Task description: Find the word "Default" in the records and copy every line where it occurs.
+++
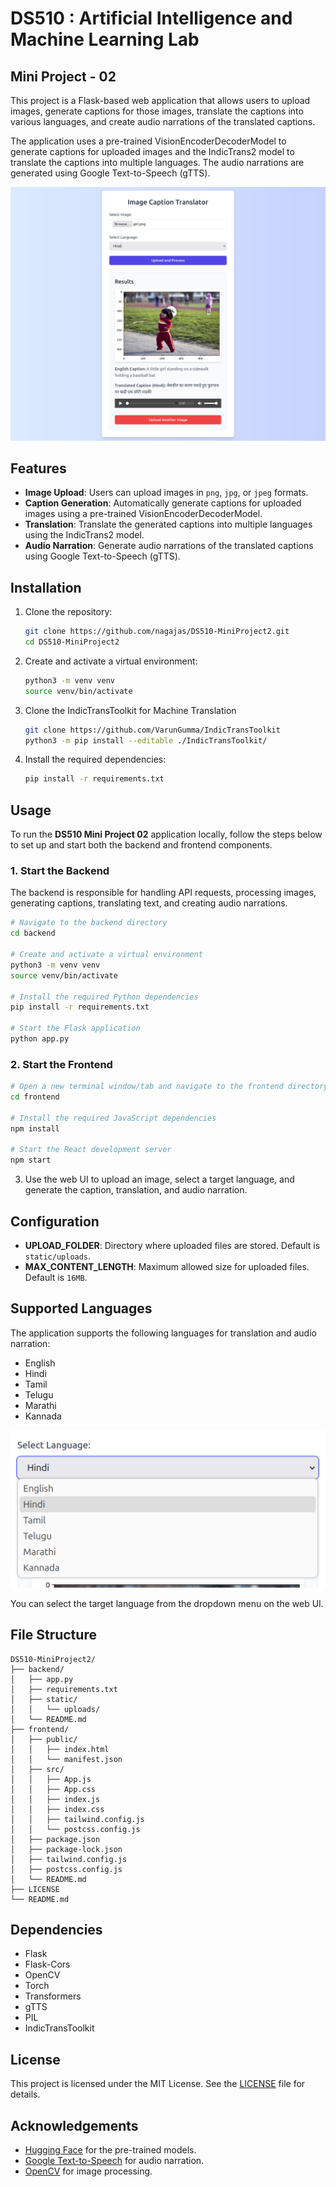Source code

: # DS510 : Artificial Intelligence and Machine Learning Lab
## Mini Project - 02

This project is a Flask-based web application that allows users to upload images, generate captions for those images, translate the captions into various languages, and create audio narrations of the translated captions.

The application uses a pre-trained VisionEncoderDecoderModel to generate captions for uploaded images and the IndicTrans2 model to translate the captions into multiple languages. The audio narrations are generated using Google Text-to-Speech (gTTS).

![Web UI](assets/website.png)

## Features

- **Image Upload**: Users can upload images in `png`, `jpg`, or `jpeg` formats.
- **Caption Generation**: Automatically generate captions for uploaded images using a pre-trained VisionEncoderDecoderModel.
- **Translation**: Translate the generated captions into multiple languages using the IndicTrans2 model.
- **Audio Narration**: Generate audio narrations of the translated captions using Google Text-to-Speech (gTTS).

## Installation

1. Clone the repository:
    ```sh
    git clone https://github.com/nagajas/DS510-MiniProject2.git
    cd DS510-MiniProject2
    ```

2. Create and activate a virtual environment:
    ```sh
    python3 -m venv venv
    source venv/bin/activate
    ```

3. Clone the IndicTransToolkit for Machine Translation
    ```sh
    git clone https://github.com/VarunGumma/IndicTransToolkit
    python3 -m pip install --editable ./IndicTransToolkit/
    ```

4. Install the required dependencies:
    ```sh
    pip install -r requirements.txt
    ```

## Usage

To run the **DS510 Mini Project 02** application locally, follow the steps below to set up and start both the backend and frontend components.

### 1. Start the Backend

The backend is responsible for handling API requests, processing images, generating captions, translating text, and creating audio narrations.

```sh
# Navigate to the backend directory
cd backend

# Create and activate a virtual environment
python3 -m venv venv
source venv/bin/activate

# Install the required Python dependencies
pip install -r requirements.txt

# Start the Flask application
python app.py
```

### 2. Start the Frontend
```sh
# Open a new terminal window/tab and navigate to the frontend directory
cd frontend

# Install the required JavaScript dependencies
npm install

# Start the React development server
npm start
```

3. Use the web UI to upload an image, select a target language, and generate the caption, translation, and audio narration.

## Configuration

- **UPLOAD_FOLDER**: Directory where uploaded files are stored. Default is `static/uploads`.
- **MAX_CONTENT_LENGTH**: Maximum allowed size for uploaded files. Default is `16MB`.

## Supported Languages

The application supports the following languages for translation and audio narration:

- English
- Hindi
- Tamil
- Telugu
- Marathi
- Kannada

![Language Selection](assets/langs.png)

You can select the target language from the dropdown menu on the web UI.

## File Structure

```
DS510-MiniProject2/
├── backend/
│   ├── app.py
│   ├── requirements.txt
│   ├── static/
│   │   └── uploads/
│   └── README.md
├── frontend/
│   ├── public/
│   │   ├── index.html
│   │   └── manifest.json
│   ├── src/
│   │   ├── App.js
│   │   ├── App.css
│   │   ├── index.js
│   │   ├── index.css
│   │   ├── tailwind.config.js
│   │   └── postcss.config.js
│   ├── package.json
│   ├── package-lock.json
│   ├── tailwind.config.js
│   ├── postcss.config.js
│   └── README.md
├── LICENSE
└── README.md
```

## Dependencies

- Flask
- Flask-Cors
- OpenCV
- Torch
- Transformers
- gTTS
- PIL
- IndicTransToolkit

## License

This project is licensed under the MIT License. See the [LICENSE](LICENSE) file for details.

## Acknowledgements

- [Hugging Face](https://huggingface.co/) for the pre-trained models.
- [Google Text-to-Speech](https://pypi.org/project/gTTS/) for audio narration.
- [OpenCV](https://opencv.org/) for image processing.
+++
Expected output:
- **UPLOAD_FOLDER**: Directory where uploaded files are stored. Default is `static/uploads`.
- **MAX_CONTENT_LENGTH**: Maximum allowed size for uploaded files. Default is `16MB`.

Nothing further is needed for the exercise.